** Problem **
Pick out the lines below that include the string "DoxyCompactItemize".

[Plain-text document sources]
—————
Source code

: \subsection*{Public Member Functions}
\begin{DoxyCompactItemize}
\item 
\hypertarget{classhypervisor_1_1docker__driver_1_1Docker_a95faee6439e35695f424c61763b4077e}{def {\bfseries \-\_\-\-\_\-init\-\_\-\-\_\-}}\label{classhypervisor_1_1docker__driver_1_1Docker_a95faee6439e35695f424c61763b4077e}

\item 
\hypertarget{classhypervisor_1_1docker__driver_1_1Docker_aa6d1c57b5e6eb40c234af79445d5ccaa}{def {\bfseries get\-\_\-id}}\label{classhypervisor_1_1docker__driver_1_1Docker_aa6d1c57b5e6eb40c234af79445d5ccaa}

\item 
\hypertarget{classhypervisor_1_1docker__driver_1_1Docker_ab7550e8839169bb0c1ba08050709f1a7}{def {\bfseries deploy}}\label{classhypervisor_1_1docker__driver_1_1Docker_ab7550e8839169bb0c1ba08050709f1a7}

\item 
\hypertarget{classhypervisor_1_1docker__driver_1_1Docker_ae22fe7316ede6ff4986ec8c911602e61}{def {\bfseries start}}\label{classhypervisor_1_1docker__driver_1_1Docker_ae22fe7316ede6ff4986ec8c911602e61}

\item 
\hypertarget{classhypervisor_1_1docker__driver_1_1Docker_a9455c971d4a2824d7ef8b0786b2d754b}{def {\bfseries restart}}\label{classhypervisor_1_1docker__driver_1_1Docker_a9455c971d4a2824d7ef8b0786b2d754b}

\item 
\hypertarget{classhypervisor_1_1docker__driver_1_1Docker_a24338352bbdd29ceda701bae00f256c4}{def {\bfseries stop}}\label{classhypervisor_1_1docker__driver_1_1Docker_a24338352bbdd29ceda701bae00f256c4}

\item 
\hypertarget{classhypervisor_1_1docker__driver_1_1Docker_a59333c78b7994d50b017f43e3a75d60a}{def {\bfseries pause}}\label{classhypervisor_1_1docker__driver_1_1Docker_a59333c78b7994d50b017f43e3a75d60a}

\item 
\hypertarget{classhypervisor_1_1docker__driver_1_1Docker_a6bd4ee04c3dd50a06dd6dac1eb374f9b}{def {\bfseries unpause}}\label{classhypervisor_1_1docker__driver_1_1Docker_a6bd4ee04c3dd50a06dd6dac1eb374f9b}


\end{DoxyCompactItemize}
—————
** Response to this exercise **
\begin{DoxyCompactItemize}
\end{DoxyCompactItemize}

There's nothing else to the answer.